Service is a logical abstraction for PostgreSQL cluster abilities. Which consist of:

  1. Access Point via NodePort
  2. Target Instances via Selectors

It's quite like a Kubernetes service (NodePort mode), but it is implemented differently (haproxy on the nodes).

Here are the default PostgreSQL services and their definition:

service port description
primary 5433 PROD read/write, connect to primary 5432 or 6432
replica 5434 PROD read-only, connect to replicas 5432/6432
default 5436 admin or direct access to primary
offline 5438 OLAP, ETL, personal user, interactive queries
- { name: primary ,port: 5433 ,dest: default  ,check: /primary   ,selector: "[]" }
- { name: replica ,port: 5434 ,dest: default  ,check: /read-only ,selector: "[]" , backup: "[? pg_role == `primary` || pg_role == `offline` ]" }
- { name: default ,port: 5436 ,dest: postgres ,check: /primary   ,selector: "[]" }
- { name: offline ,port: 5438 ,dest: postgres ,check: /replica   ,selector: "[? pg_role == `offline` || pg_offline_query ]" , backup: "[? pg_role == `replica` && !pg_offline_query]"}

pgsql-ha

Take the default pg-meta cluster & meta database as an example, it will have four default services:

psql postgres://dbuser_meta:DBUser.Meta@pg-meta:5433/meta   # pg-meta-primary : production read/write via primary pgbouncer(6432)
psql postgres://dbuser_meta:DBUser.Meta@pg-meta:5434/meta   # pg-meta-replica : production read-only via replica pgbouncer(6432)
psql postgres://dbuser_dba:DBUser.DBA@pg-meta:5436/meta     # pg-meta-default : Direct connect primary via primary postgres(5432)
psql postgres://dbuser_stats:DBUser.Stats@pg-meta:5438/meta # pg-meta-offline : Direct connect offline via offline postgres(5432)

EVERY INSTANCE of pg-meta cluster will have these four services exposed; you can access service via ANY / ALL of them.


Primary Service

The primary service may be the most critical service for production usage.

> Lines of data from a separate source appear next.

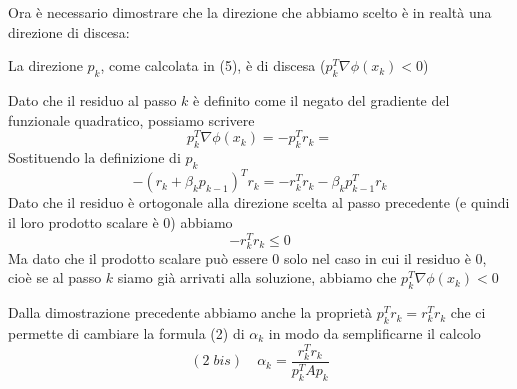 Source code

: Ora \`e necessario dimostrare che la direzione che abbiamo scelto \`e in
realtà una direzione di discesa:

\begin{theo} La direzione $p_{k}$, come calcolata in (5), \`e di discesa
($p_{k}^{T}\nabla \phi(x_{k})<0$)
\end{theo}
\begin{thproof} Dato che il residuo al passo $k$ \`e definito come il
negato del gradiente del funzionale quadratico, possiamo scrivere
 $$ p_{k}^{T} \nabla \phi(x_{k}) = 
  -p_{k}^{T} r_{k} =
$$
Sostituendo la definizione di $p_{k}$
$$
  - (r_{k} + \beta_{k} p_{k-1})^{T} r_{k} = - r_{k}^{T} r_{k} -
\beta_{k} p_{k-1}^{T} r_{k}
$$
Dato che il residuo \`e ortogonale alla direzione scelta al passo
precedente (e quindi il loro prodotto scalare \`e 0) abbiamo
$$
-r_{k}^{T}r_{k} \leq 0
$$
Ma dato che il prodotto scalare può essere 0 solo nel caso in cui il
residuo \`e 0, cio\`e se al passo $k$ siamo già arrivati alla soluzione,
abbiamo che $ p_{k}^{T} \nabla \phi(x_{k}) < 0$
\end{thproof}

Dalla dimostrazione precedente abbiamo anche la proprietà
$p_{k}^{T}r_{k}=r_{k}^{T}r_{k}$ che ci permette di cambiare la formula
(2) di $\alpha_{k}$ in modo da semplificarne il calcolo
$$
(2\; bis) \quad \alpha_{k}=\frac{r_{k}^{T}r_{k}}{p_{k}^{T}Ap_{k}}
$$

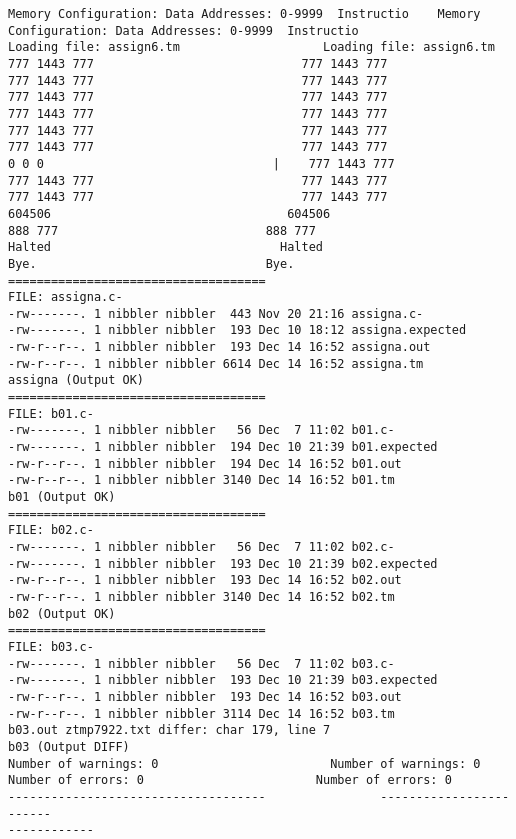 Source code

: \documentclass[12pt]{book}
\begin{document}
\begin{lstlisting}
Memory Configuration: Data Addresses: 0-9999  Instructio    Memory 
Configuration: Data Addresses: 0-9999  Instructio
Loading file: assign6.tm                    Loading file: assign6.tm
777 1443 777                             777 1443 777 
777 1443 777                             777 1443 777 
777 1443 777                             777 1443 777 
777 1443 777                             777 1443 777 
777 1443 777                             777 1443 777 
777 1443 777                             777 1443 777 
0 0 0                                |    777 1443 777 
777 1443 777                             777 1443 777 
777 1443 777                             777 1443 777 
604506                                 604506 
888 777                             888 777 
Halted                                Halted
Bye.                                Bye.
====================================
FILE: assigna.c-
-rw-------. 1 nibbler nibbler  443 Nov 20 21:16 assigna.c-
-rw-------. 1 nibbler nibbler  193 Dec 10 18:12 assigna.expected
-rw-r--r--. 1 nibbler nibbler  193 Dec 14 16:52 assigna.out
-rw-r--r--. 1 nibbler nibbler 6614 Dec 14 16:52 assigna.tm
assigna (Output OK)
====================================
FILE: b01.c-
-rw-------. 1 nibbler nibbler   56 Dec  7 11:02 b01.c-
-rw-------. 1 nibbler nibbler  194 Dec 10 21:39 b01.expected
-rw-r--r--. 1 nibbler nibbler  194 Dec 14 16:52 b01.out
-rw-r--r--. 1 nibbler nibbler 3140 Dec 14 16:52 b01.tm
b01 (Output OK)
====================================
FILE: b02.c-
-rw-------. 1 nibbler nibbler   56 Dec  7 11:02 b02.c-
-rw-------. 1 nibbler nibbler  193 Dec 10 21:39 b02.expected
-rw-r--r--. 1 nibbler nibbler  193 Dec 14 16:52 b02.out
-rw-r--r--. 1 nibbler nibbler 3140 Dec 14 16:52 b02.tm
b02 (Output OK)
====================================
FILE: b03.c-
-rw-------. 1 nibbler nibbler   56 Dec  7 11:02 b03.c-
-rw-------. 1 nibbler nibbler  193 Dec 10 21:39 b03.expected
-rw-r--r--. 1 nibbler nibbler  193 Dec 14 16:52 b03.out
-rw-r--r--. 1 nibbler nibbler 3114 Dec 14 16:52 b03.tm
b03.out ztmp7922.txt differ: char 179, line 7
b03 (Output DIFF)
Number of warnings: 0                        Number of warnings: 0
Number of errors: 0                        Number of errors: 0
------------------------------------                ------------------------
------------


\end{lstlisting}
\end{document}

It will route traffic to the primary instance, depending on pg_default_service_dest:

  • pgbouncer: route traffic to primary pgbouncer port (6432), which is the default behavior
  • postgres: route traffic to primary postgres port (5432) directly, if you don't want to use pgbouncer
- { name: primary ,port: 5433 ,dest: default  ,check: /primary   ,selector: "[]" }

It means all cluster members will be included in the primary service (selector: "[]"), but the one and only one instance that past health check (check: /primary) will be used as the primary instance. Patroni will guarantee that only one instance is primary at any time, so the primary service will always route traffic to THE primary instance.

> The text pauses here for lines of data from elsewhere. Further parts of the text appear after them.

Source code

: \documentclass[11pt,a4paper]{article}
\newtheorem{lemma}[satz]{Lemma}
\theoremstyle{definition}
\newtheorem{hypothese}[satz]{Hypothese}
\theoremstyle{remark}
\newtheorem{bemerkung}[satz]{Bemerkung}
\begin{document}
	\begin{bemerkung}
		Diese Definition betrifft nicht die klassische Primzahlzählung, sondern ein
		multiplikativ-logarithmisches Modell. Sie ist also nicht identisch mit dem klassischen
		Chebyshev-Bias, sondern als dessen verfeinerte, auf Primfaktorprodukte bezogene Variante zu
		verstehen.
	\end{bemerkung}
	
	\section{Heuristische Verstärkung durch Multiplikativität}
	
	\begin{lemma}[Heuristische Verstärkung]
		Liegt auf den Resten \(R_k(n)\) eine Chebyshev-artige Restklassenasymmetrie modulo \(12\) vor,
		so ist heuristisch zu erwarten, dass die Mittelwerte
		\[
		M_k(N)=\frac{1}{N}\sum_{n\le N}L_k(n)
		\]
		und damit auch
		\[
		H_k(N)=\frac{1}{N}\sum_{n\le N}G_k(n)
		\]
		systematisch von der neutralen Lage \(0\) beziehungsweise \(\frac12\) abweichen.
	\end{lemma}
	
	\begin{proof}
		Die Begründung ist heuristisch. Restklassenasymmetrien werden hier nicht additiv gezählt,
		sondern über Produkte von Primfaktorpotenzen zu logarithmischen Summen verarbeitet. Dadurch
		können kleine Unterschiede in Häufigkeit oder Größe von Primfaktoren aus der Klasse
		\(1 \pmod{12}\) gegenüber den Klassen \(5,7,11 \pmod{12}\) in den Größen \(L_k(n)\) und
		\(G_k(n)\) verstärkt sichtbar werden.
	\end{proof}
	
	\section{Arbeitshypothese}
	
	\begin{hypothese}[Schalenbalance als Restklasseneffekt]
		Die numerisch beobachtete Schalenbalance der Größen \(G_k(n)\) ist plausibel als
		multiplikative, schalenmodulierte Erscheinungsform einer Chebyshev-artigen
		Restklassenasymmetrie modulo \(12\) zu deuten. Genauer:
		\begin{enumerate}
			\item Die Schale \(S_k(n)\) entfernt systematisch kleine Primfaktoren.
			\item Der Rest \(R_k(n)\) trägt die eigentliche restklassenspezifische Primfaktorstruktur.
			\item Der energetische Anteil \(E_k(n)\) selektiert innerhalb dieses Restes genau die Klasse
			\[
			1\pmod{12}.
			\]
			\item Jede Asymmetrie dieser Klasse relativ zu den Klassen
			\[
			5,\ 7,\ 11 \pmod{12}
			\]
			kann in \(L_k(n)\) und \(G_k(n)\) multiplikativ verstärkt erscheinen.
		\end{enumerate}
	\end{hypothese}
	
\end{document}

Example: pg-test-primary haproxy config
listen pg-test-primary
    bind *:5433
    mode tcp
    maxconn 5000
    balance roundrobin
    option httpchk
    option http-keep-alive
    http-check send meth OPTIONS uri /primary
    http-check expect status 200
    default-server inter 3s fastinter 1s downinter 5s rise 3 fall 3 on-marked-down shutdown-sessions slowstart 30s maxconn 3000 maxqueue 128 weight 100
    # servers
    server pg-test-1 10.10.10.11:6432 check port 8008 weight 100
    server pg-test-3 10.10.10.13:6432 check port 8008 weight 100
    server pg-test-2 10.10.10.12:6432 check port 8008 weight 100

Replica Service

The replica service is used for production read-only traffics.

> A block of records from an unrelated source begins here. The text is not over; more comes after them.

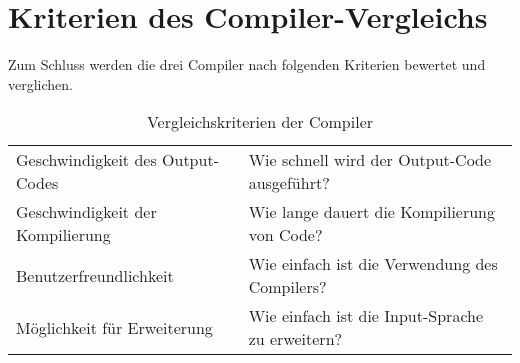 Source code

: \section{Kriterien des Compiler-Vergleichs}
Zum Schluss werden die drei Compiler nach folgenden Kriterien bewertet und verglichen.

\begin{table}[H]
    \centering
    \caption{Vergleichskriterien der Compiler}
    \vspace{3mm} %

    \begin{tabular}{l|l}
    Geschwindigkeit des Output-Codes    & Wie schnell wird der Output-Code ausgeführt?                      \\
    Geschwindigkeit der Kompilierung    & Wie lange dauert die Kompilierung von Code?                       \\
    Benutzerfreundlichkeit              & Wie einfach ist die Verwendung des Compilers?                     \\
    Möglichkeit für Erweiterung         & Wie einfach ist die Input-Sprache zu erweitern?                                 
    \end{tabular}
\end{table}

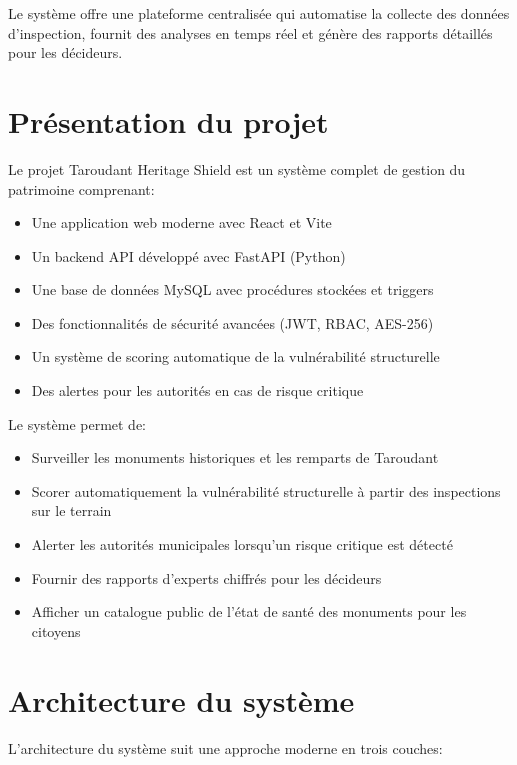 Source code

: \documentclass[12pt,a4paper]{article}
\begin{document}
Le système offre une plateforme centralisée qui automatise la collecte des données d'inspection, fournit des analyses en temps réel et génère des rapports détaillés pour les décideurs.

\section{Présentation du projet}

Le projet Taroudant Heritage Shield est un système complet de gestion du patrimoine comprenant:

\begin{itemize}
    \item Une application web moderne avec React et Vite
    \item Un backend API développé avec FastAPI (Python)
    \item Une base de données MySQL avec procédures stockées et triggers
    \item Des fonctionnalités de sécurité avancées (JWT, RBAC, AES-256)
    \item Un système de scoring automatique de la vulnérabilité structurelle
    \item Des alertes pour les autorités en cas de risque critique
\end{itemize}

Le système permet de:
\begin{itemize}
    \item Surveiller les monuments historiques et les remparts de Taroudant
    \item Scorer automatiquement la vulnérabilité structurelle à partir des inspections sur le terrain
    \item Alerter les autorités municipales lorsqu'un risque critique est détecté
    \item Fournir des rapports d'experts chiffrés pour les décideurs
    \item Afficher un catalogue public de l'état de santé des monuments pour les citoyens
\end{itemize}

\section{Architecture du système}

L'architecture du système suit une approche moderne en trois couches:
\end{document}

There may be many more read-only queries than read-write queries in real-world scenarios, you may have many replicas for that.

The replica service will route traffic to pgbouncer or postgres depending on pg_default_service_dest, just like primary service.

- { name: replica ,port: 5434 ,dest: default  ,check: /read-only ,selector: "[]" , backup: "[? pg_role == `primary` || pg_role == `offline` ]" }

The replica service traffic will try to use common pg instances with pg_role = replica to alleviate the load on the primary instance as much as possible. And it will try NOT to use instances with pg_role = offline to avoid mixing OLAP & OLTP queries as much as possible.

All cluster members will be included in the replica service (selector: "[]") when it passes the read-only health check (check: /read-only). While primary and offline instances are used as backup servers, which will take over in case of all replica instances are down.

Example: pg-test-replica haproxy config
listen pg-test-replica
    bind *:5434
    mode tcp
    maxconn 5000
    balance roundrobin
    option httpchk
    option http-keep-alive
    http-check send meth OPTIONS uri /read-only
    http-check expect status 200
    default-server inter 3s fastinter 1s downinter 5s rise 3 fall 3 on-marked-down shutdown-sessions slowstart 30s maxconn 3000 maxqueue 128 weight 100
    # servers
    server pg-test-1 10.10.10.11:6432 check port 8008 weight 100 backup
    server pg-test-3 10.10.10.13:6432 check port 8008 weight 100
    server pg-test-2 10.10.10.12:6432 check port 8008 weight 100

Default Service

The default service will route to primary postgres (5432) by default.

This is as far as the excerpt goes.